Multiplicity of tags
The major benefit compared to correlation IDs is naturally the possibility to combine multiple tags. That is, one tag is generated by the server when receiving an HTTP request, but then, all the tags included in the
X-Correlation-Tags HTTP header would be included as well in the logs. This way, a client can provide its own correlation tag, or even multiple correlation tags.
Imagine a client application which, at some point, performs a search for something, whatever that is. It will ask the API to tag the logs with
9bnKp. The search API receiving this request would generate its own tag,
cLYNz. To decorate the searches with the information about the users, the search API will contact the persons API, including two
X-Correlation-Tags headers for two correlation tags. Persons API would also generate its proper request tag,
02dgd. Its logs would therefore contain three tags:
[02dgd, cLYNz, 9bnKp]. This way, it would appear when checking all the logs which were caused by the original request that was tagged
9bnKp by the client.
As the correlation tags can be sent by the client, this mechanism can be used to tag the logs of entire features, rather than requests. Or it can also be used to tag debugging sessions.
Say I want to know what happens when I perform a given action in the browser. I don't care about the actual HTTP requests—what I want to know is everything that happens when I do this or that.
In order to do that, the client application can give me a way to specify a custom tag to include in every request, say
AM001—“am” are my initials, and “001” is the debugging session 1.
Now, every log entry would contain my custom tag. So an API deep down the stack would log an entry, specifying the tags
[u7tYg, MQfk2, JjsEa, AM001]. Filtering those logs would be extremely easy.
Example of a log entry
Here's an example of a log as it would be shown in the browser console.
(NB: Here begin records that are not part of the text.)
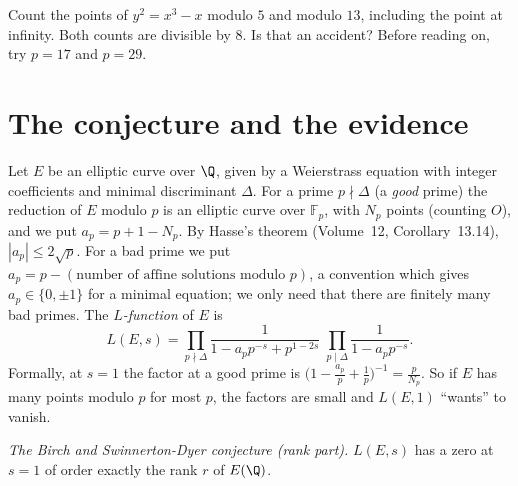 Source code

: \begin{think}
Count the points of $y^2=x^3-x$ modulo $5$ and modulo $13$, including the point at infinity. Both counts are divisible by $8$. Is that an accident? Before
reading on, try $p=17$ and $p=29$.
\end{think}

\section{The conjecture and the evidence}

Let $E$ be an elliptic curve over $\Q$, given by a Weierstrass equation with integer coefficients and minimal discriminant $\Delta$. For a prime $p\nmid\Delta$
(a \emph{good} prime) the reduction of $E$ modulo $p$ is an elliptic curve over $\mathbb F_p$, with $N_p$ points (counting $O$), and we put $a_p=p+1-N_p$. By
Hasse's theorem (Volume~12, Corollary~13.14), $|a_p|\le2\sqrt p$. For a bad prime we put $a_p=p-(\text{number of affine solutions modulo }p)$, a convention
which gives $a_p\in\{0,\pm1\}$ for a minimal equation; we only need that there are finitely many bad primes. The \emph{$L$-function} of $E$ is
\[
L(E,s)=\prod_{p\nmid\Delta}\frac1{1-a_pp^{-s}+p^{1-2s}}\;\prod_{p\mid\Delta}\frac1{1-a_pp^{-s}}.
\]
Formally, at $s=1$ the factor at a good prime is $\bigl(1-\frac{a_p}p+\frac1p\bigr)^{-1}=\frac p{N_p}$. So if $E$ has many points modulo $p$ for most $p$, the
factors are small and $L(E,1)$ ``wants'' to vanish.

\begin{center}
\emph{The Birch and Swinnerton-Dyer conjecture (rank part).} $L(E,s)$ has a zero at $s=1$ of order exactly the rank $r$ of $E(\Q)$.
\end{center}

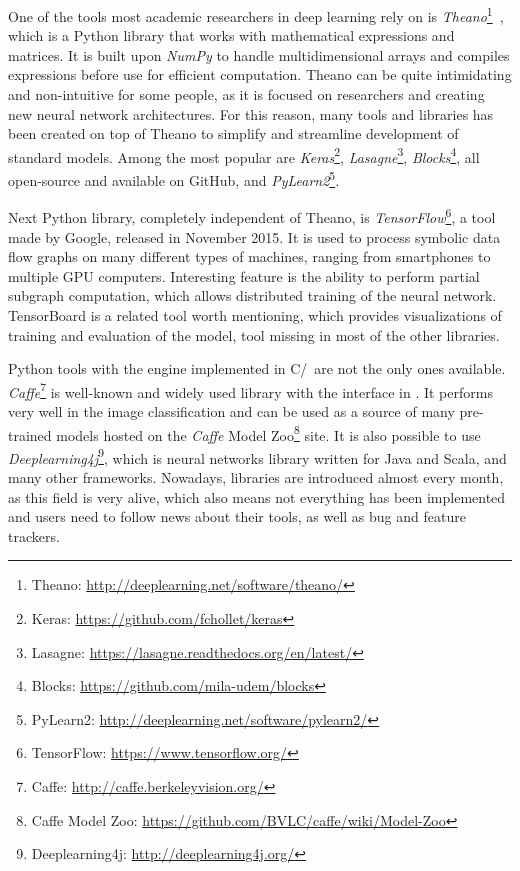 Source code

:One of the tools most academic researchers in deep learning rely on is \emph{Theano}\footnote{Theano: \url{http://deeplearning.net/software/theano/}}~\cite{bergstra-proc-scipy-2010}, which is a Python library that works with mathematical expressions and matrices. It is built upon \emph{NumPy} to handle multidimensional arrays and compiles expressions before use for efficient computation. Theano can be quite intimidating and non-intuitive for some people, as it is focused on researchers and creating new neural network architectures. For this reason, many tools and libraries has been created on top of Theano to simplify and streamline development of standard models. Among the most popular are \emph{Keras}\footnote{Keras: \url{https://github.com/fchollet/keras}}, \emph{Lasagne}\footnote{Lasagne: \url{https://lasagne.readthedocs.org/en/latest/}}, \emph{Blocks}\footnote{Blocks: \url{https://github.com/mila-udem/blocks}}, all open-source and available on GitHub, and \emph{PyLearn2}\footnote{PyLearn2: \url{http://deeplearning.net/software/pylearn2/}}.

Next Python library, completely independent of Theano, is \emph{TensorFlow}\footnote{TensorFlow: \url{https://www.tensorflow.org/}}, a tool made by Google, released in November 2015. It is used to process symbolic data flow graphs on many different types of machines, ranging from smartphones to multiple GPU computers. Interesting feature is the ability to perform partial subgraph computation, which allows distributed training of the neural network. TensorBoard is a related tool worth mentioning, which provides visualizations of training and evaluation of the model, tool missing in most of the other libraries.

Python tools with the engine implemented in C/\CC\ are not the only ones available. \emph{Caffe}\footnote{Caffe: \url{http://caffe.berkeleyvision.org/}} is well-known and widely used library with the interface in \CC. It performs very well in the image classification and can be used as a source of many pre-trained models hosted on the \emph{Caffe} Model Zoo\footnote{Caffe Model Zoo: \url{https://github.com/BVLC/caffe/wiki/Model-Zoo}} site. It is also possible to use \emph{Deeplearning4j}\footnote{Deeplearning4j: \url{http://deeplearning4j.org/}}, which is neural networks library written for Java and Scala, and many other frameworks. Nowadays, libraries are introduced almost every month, as this field is very alive, which also means not everything has been implemented and users need to follow news about their tools, as well as bug and feature trackers.

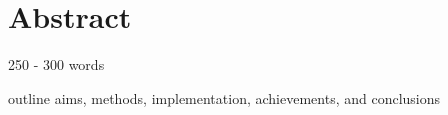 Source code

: \section{Abstract}
250 - 300 words

outline aims, methods, implementation, achievements, and conclusions
\pagebreak


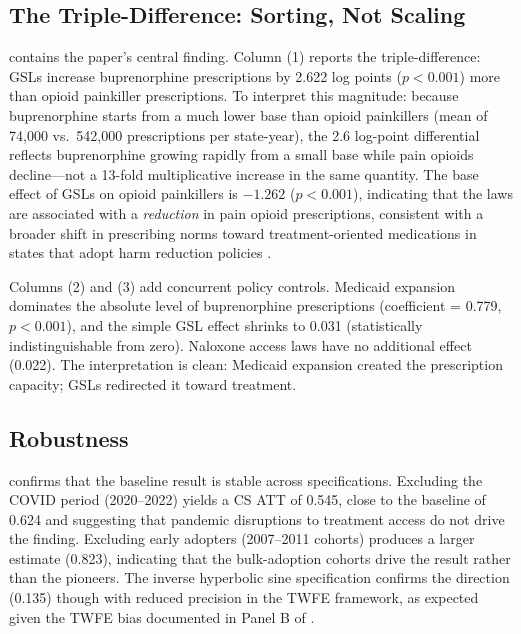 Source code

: \documentclass[12pt]{article}
\begin{document}
\subsection{The Triple-Difference: Sorting, Not Scaling}



 contains the paper's central finding. Column (1) reports the triple-difference: GSLs increase buprenorphine prescriptions by 2.622 log points ($p < 0.001$) more than opioid painkiller prescriptions. To interpret this magnitude: because buprenorphine starts from a much lower base than opioid painkillers (mean of 74,000 vs.\ 542,000 prescriptions per state-year), the 2.6 log-point differential reflects buprenorphine growing rapidly from a small base while pain opioids decline---not a 13-fold multiplicative increase in the same quantity. The base effect of GSLs on opioid painkillers is $-1.262$ ($p < 0.001$), indicating that the laws are associated with a \textit{reduction} in pain opioid prescriptions, consistent with a broader shift in prescribing norms toward treatment-oriented medications in states that adopt harm reduction policies \citep{buchmueller2015, dave2019}.

Columns (2) and (3) add concurrent policy controls. Medicaid expansion dominates the absolute level of buprenorphine prescriptions (coefficient = 0.779, $p < 0.001$), and the simple GSL effect shrinks to 0.031 (statistically indistinguishable from zero). Naloxone access laws have no additional effect (0.022). The interpretation is clean: Medicaid expansion created the prescription capacity; GSLs redirected it toward treatment.

\subsection{Robustness}



 confirms that the baseline result is stable across specifications. Excluding the COVID period (2020--2022) yields a CS ATT of 0.545, close to the baseline of 0.624 and suggesting that pandemic disruptions to treatment access do not drive the finding. Excluding early adopters (2007--2011 cohorts) produces a larger estimate (0.823), indicating that the bulk-adoption cohorts drive the result rather than the pioneers. The inverse hyperbolic sine specification confirms the direction (0.135) though with reduced precision in the TWFE framework, as expected given the TWFE bias documented in Panel B of .
\end{document}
Since modern browsers make it possible to stylize the text shown in the console, the client can take a list of structured log entries, and show it like this.
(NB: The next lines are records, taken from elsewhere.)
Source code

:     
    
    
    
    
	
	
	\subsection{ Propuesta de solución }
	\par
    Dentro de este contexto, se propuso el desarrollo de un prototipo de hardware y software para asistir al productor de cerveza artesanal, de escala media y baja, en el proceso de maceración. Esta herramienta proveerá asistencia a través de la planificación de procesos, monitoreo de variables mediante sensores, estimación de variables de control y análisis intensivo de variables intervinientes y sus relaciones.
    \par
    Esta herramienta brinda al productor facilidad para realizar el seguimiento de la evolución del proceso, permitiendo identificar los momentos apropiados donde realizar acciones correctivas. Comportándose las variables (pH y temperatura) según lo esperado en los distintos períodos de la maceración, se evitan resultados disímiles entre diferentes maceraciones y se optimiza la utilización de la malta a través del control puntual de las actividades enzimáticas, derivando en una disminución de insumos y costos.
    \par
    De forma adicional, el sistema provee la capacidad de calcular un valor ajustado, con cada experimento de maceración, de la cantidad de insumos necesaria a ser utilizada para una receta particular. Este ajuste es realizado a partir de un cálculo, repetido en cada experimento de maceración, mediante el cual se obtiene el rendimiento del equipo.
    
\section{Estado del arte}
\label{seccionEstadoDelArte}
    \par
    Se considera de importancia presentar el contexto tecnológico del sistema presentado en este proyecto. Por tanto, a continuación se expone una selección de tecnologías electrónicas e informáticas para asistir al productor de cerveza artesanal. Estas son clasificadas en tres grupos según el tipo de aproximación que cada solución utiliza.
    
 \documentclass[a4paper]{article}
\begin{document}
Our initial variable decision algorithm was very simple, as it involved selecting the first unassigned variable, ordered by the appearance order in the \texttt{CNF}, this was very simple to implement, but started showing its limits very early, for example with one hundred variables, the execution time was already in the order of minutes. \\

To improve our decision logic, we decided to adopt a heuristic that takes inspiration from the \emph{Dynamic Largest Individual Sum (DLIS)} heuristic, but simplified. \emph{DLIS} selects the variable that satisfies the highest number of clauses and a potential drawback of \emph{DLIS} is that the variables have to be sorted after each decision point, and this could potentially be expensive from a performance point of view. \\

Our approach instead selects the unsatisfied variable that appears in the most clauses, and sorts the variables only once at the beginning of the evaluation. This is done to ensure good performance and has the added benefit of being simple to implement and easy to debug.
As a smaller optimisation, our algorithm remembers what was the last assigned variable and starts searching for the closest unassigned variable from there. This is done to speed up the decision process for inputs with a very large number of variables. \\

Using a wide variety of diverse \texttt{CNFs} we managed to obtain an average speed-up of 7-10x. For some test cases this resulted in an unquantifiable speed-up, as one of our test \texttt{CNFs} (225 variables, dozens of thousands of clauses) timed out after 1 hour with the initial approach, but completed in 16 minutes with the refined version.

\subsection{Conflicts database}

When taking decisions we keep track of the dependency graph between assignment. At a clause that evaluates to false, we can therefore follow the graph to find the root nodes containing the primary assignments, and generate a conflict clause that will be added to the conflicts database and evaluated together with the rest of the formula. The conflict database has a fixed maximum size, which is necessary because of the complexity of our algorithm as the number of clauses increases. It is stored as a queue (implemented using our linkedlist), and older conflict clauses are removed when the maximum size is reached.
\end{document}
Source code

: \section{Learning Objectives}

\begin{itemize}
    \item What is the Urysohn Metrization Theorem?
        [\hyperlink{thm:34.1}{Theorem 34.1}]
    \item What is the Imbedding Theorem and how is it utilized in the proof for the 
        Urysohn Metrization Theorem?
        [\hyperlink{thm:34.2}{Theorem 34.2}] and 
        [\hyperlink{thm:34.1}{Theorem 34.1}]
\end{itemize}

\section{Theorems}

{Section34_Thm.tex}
15:27:43 Verb. front:bookSearch searching for “Dickens.”15:27:43 Inf. front:fetch performing GET https://bookshelf-api.example.com/search?q=Dickens.15:27:46 Inf. bookshelf-api1:blueprints/book:192 received GET /search?q=Dickens from 192.168.1.58.15:27:46 Verb. bookshelf-api1:data/cache:25 cache missing for “all-books-of-user(9228900519362).”15:27:46 Inf. bookshelf-api1:data/mongo:60 retrieving the list of all books.15:27:46 Inf. bookshelf-api1:data/mongo:60 got 1522 book(s) in 27 ms.15:27:44 Inf. front:fetch GET https://bookshelf-api.example.com/search?q=Dickens ended with HTTP 200 in 195 ms.15:27:44 Verb. front:bookSearch received 8 result(s).15:27:46 Inf. bookshelf-api1:blueprints/book:88 received POST https://bookshelf-api.example.com/read/912 from 184.108.40.206.15:27:46 Verb. bookshelf-api1:data/cache:25 adding cache entry with key “all-books-of-user(9228900519362),” no expiry date.15:27:46 Inf. bookshelf-api1:blueprints/book:192 processing ended in 188 ms.; responding with HTTP 200.
Notice, towards the end, a log entry related to another request by a different client. As it doesn't have the orange tag, it can be ignored—or the client application which shows the actual logs can discard it automatically if asked to. Also notice that the messages are not necessarily in order, nor are their timestamps. As the logs from the API take time to arrive to the client (through Server-sent events or WebSockets), they are indeed often shown after the log messages of the client itself—that's the drawback of asynchronous processing of those messages. And as the time is not necessarily synchronized between the client and the server, the timestamps may differ as well.